§ Problem details: All entries below are to be copied precisely as they appear.

§ Material provided:
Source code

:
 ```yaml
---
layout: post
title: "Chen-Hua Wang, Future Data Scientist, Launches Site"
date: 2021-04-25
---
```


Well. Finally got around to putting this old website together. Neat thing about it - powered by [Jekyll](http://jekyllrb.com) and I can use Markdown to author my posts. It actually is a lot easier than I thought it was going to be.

§ Answer to the exercise:
Source code

:
 ```yaml
---
layout: post
title: "Chen-Hua Wang, Future Data Scientist, Launches Site"
date: 2021-04-25
---
```


Well. Finally got around to putting this old website together. Neat thing about it - powered by [Jekyll](http://jekyllrb.com) and I can use Markdown to author my posts. It actually is a lot easier than I thought it was going to be.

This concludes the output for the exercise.